June 8, 2015
by Joseph A. Camillo, Jr.
Shechtman Halperin Savage, LLP – USFN Member (Rhode Island)
On May 15, 2015 a decision was issued by the Providence Superior Court for the State of Rhode Island and Providence Plantations, Fontaine v. U.S. Bank National Association. The case, which included several consolidated foreclosure matters, revisited the applicability of R.I.G.L. § 34-27-3.2 to loans that were over 120 days delinquent as of September 13, 2013, the date that the statute went into effect.
The 2013 version of the statute stated that “when a mortgage is not more than one hundred twenty (120) days delinquent, the mortgagee … shall provide to the mortgagor written notice … that the mortgagee may not foreclose on the mortgaged property without first participating in a mediation conference.” Under this version of the statute, any loan that was over 120 days delinquent as of September 13, 2013 was exempt from the requirement of sending the notice of mediation.
The statute was further amended on October 6, 2014, eliminating the language that limited its applicability to only those mortgages that were over 120 days delinquent as of September 12, 2013. The 2014 version of the statute, subsection (d), states that “The mortgagee shall, prior to initiation of foreclosure of real estate pursuant to 34-27-4(b), provide to the mortgagor written notice … that the mortgagee may not foreclose on the mortgaged property without first participating in a mediation conference.”
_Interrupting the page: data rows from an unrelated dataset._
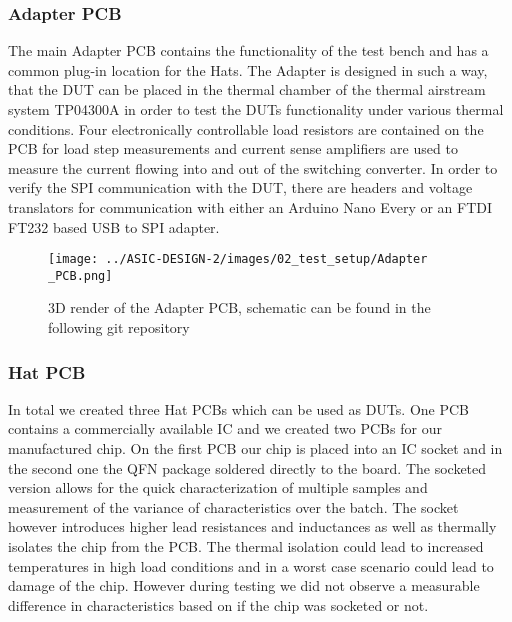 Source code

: \clearpage

\subsubsection{Adapter PCB}
The main Adapter \ac{PCB} contains the functionality of the test bench and has a common plug-in location for the Hats. The Adapter is designed in such a way, that the \ac{DUT} can be placed in the thermal chamber of the thermal airstream system TP04300A in order to test the \ac{DUT}s functionality under various thermal conditions. Four electronically controllable load resistors are contained on the \ac{PCB} for load step measurements and current sense amplifiers are used to measure the current flowing into and out of the switching converter. In order to verify the SPI communication with the \ac{DUT}, there are headers and voltage translators for communication with either an Arduino Nano Every or an FTDI FT232 based USB to SPI adapter.

\begin{figure}[h]
    \centering
    \texttt{[image: ../ASIC-DESIGN-2/images/02\_test\_setup/Adapter \_PCB.png]}
    \caption{3D render of the Adapter PCB, schematic can be found in the following git repository \cite{PCB_schematic}}
    \label{fig:Adapter_PCB}
\end{figure}

\clearpage

\subsubsection{Hat PCB}
In total we created three Hat \ac{PCB}s which can be used as \ac{DUT}s. One \ac{PCB} contains a commercially available \ac{IC} and we created two \ac{PCB}s for our manufactured chip. On the first \ac{PCB} our chip is placed into an \ac{IC} socket and in the second one the QFN package soldered directly to the board. The socketed version allows for the quick characterization of multiple samples and measurement of the variance of characteristics over the batch. The socket however introduces higher lead resistances and inductances as well as thermally isolates the chip from the \ac{PCB}. The thermal isolation could lead to increased temperatures in high load conditions and in a worst case scenario could lead to damage of the chip. However during testing we did not observe a measurable difference in characteristics based on if the chip was socketed or not.\\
The Fontaine decision states that mediation notices are required to be sent on all loans, regardless of the date of default. In reaching its conclusion, the court looked at the plain meaning of the statute, and determined that since the exemption for loans over 120 days delinquent was left out of the final version of the statute, the intent of the General Assembly was to require notice of mediation to be sent to all mortgagors. In relevant part, subsection (m) of R.I.G.L. § 34-27-3.2 states that “Failure of the mortgagee to comply with the requirements of this section shall render the foreclosure void.” Therefore, looking to the plain meaning of the statute, it is likely that any foreclosure where mediation would have applied (but was exempt due to the date of delinquency) will ultimately be deemed invalid if the mediation notice was not sent.
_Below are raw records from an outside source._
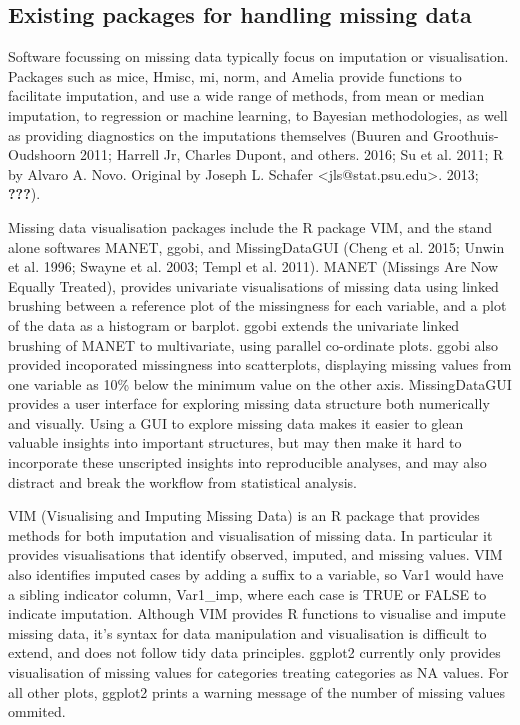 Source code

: \documentclass[]{article}
\begin{document}
\subsection{Existing packages for handling missing
data}\label{existing-packages-for-handling-missing-data}

Software focussing on missing data typically focus on imputation or
visualisation. Packages such as mice, Hmisc, mi, norm, and Amelia
provide functions to facilitate imputation, and use a wide range of
methods, from mean or median imputation, to regression or machine
learning, to Bayesian methodologies, as well as providing diagnostics on
the imputations themselves (Buuren and Groothuis-Oudshoorn 2011; Harrell
Jr, Charles Dupont, and others. 2016; Su et al. 2011; R by Alvaro A.
Novo. Original by Joseph L. Schafer
\textless{}jls@stat.psu.edu\textgreater{}. 2013; {\textbf{???}}).

Missing data visualisation packages include the R package VIM, and the
stand alone softwares MANET, ggobi, and MissingDataGUI (Cheng et al.
2015; Unwin et al. 1996; Swayne et al. 2003; Templ et al. 2011). MANET
(Missings Are Now Equally Treated), provides univariate visualisations
of missing data using linked brushing between a reference plot of the
missingness for each variable, and a plot of the data as a histogram or
barplot. ggobi extends the univariate linked brushing of MANET to
multivariate, using parallel co-ordinate plots. ggobi also provided
incoporated missingness into scatterplots, displaying missing values
from one variable as 10\% below the minimum value on the other axis.
MissingDataGUI provides a user interface for exploring missing data
structure both numerically and visually. Using a GUI to explore missing
data makes it easier to glean valuable insights into important
structures, but may then make it hard to incorporate these unscripted
insights into reproducible analyses, and may also distract and break the
workflow from statistical analysis.

VIM (Visualising and Imputing Missing Data) is an R package that
provides methods for both imputation and visualisation of missing data.
In particular it provides visualisations that identify observed,
imputed, and missing values. VIM also identifies imputed cases by adding
a suffix to a variable, so Var1 would have a sibling indicator column,
Var1\_imp, where each case is TRUE or FALSE to indicate imputation.
Although VIM provides R functions to visualise and impute missing data,
it's syntax for data manipulation and visualisation is difficult to
extend, and does not follow tidy data principles. ggplot2 currently only
provides visualisation of missing values for categories treating
categories as NA values. For all other plots, ggplot2 prints a warning
message of the number of missing values ommited.
\end{document}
In line with this judicial decision, it should be noted that the Rhode Island Department of Business Regulation has scheduled a public hearing (June 17, 2015 at 10:00 a.m., at the Department of Business Regulation: 1511 Pontiac Avenue, Cranston, Rhode Island 02920), at which they plan to discuss a proposed amendment to Banking Regulation 5, Section 5(B), which would exclude any exemption from the mediation requirements for loans that were over 120 days delinquent as of September 13, 2013. (The proposed amended regulation and a summary of proposed non-technical amendments are available for review here.)
What It Means for Servicing
As recently as Friday, May 22, 2015, several major title insurance companies issued an alert that for foreclosures initiated (meaning the notice of sale is sent) on or after September 13, 2013 and before October 6, 2014, the mortgagee may prove its exemption from compliance with the mediation requirements of R.I.G.L. § 34-27-3.2 by using the Affidavit of Exemption provided by the Rhode Island Department of Business Regulation in Banking Regulation 5, and checking off paragraph 3(B) of the affidavit (i.e., that the mortgagor was more than one hundred twenty days delinquent on or before September 12, 2013). For foreclosures initiated on or after October 6, 2014, the mortgagee must prove compliance with the mediation requirements of R.I.G.L. § 34-27-3.2 and the Affidavit of Exemption created by the Department of Business Regulation in Banking Regulation 5 will NOT be accepted as a substitute for compliance if paragraph 3(B) of the affidavit is checked off as the reason for the exemption.
Servicers will need to review any set sale that did not comply with the statute to determine whether to proceed to sale, or cancel in order to send the mediation notices. Furthermore, any sale that has proceeded, but the deed has yet to be recorded, also needs review. This is because not all of the major national title insurance companies have taken a position as to the insurability of title in such a scenario. Should these sales be deemed uninsurable, the sales will need to be rescinded to allow for mediation notices to be provided. If the deed has been recorded, court action would be necessary to rescind the sale.
Due to the above factors, many servicers are cancelling sales and re-starting the foreclosure to comply with the mediation statute.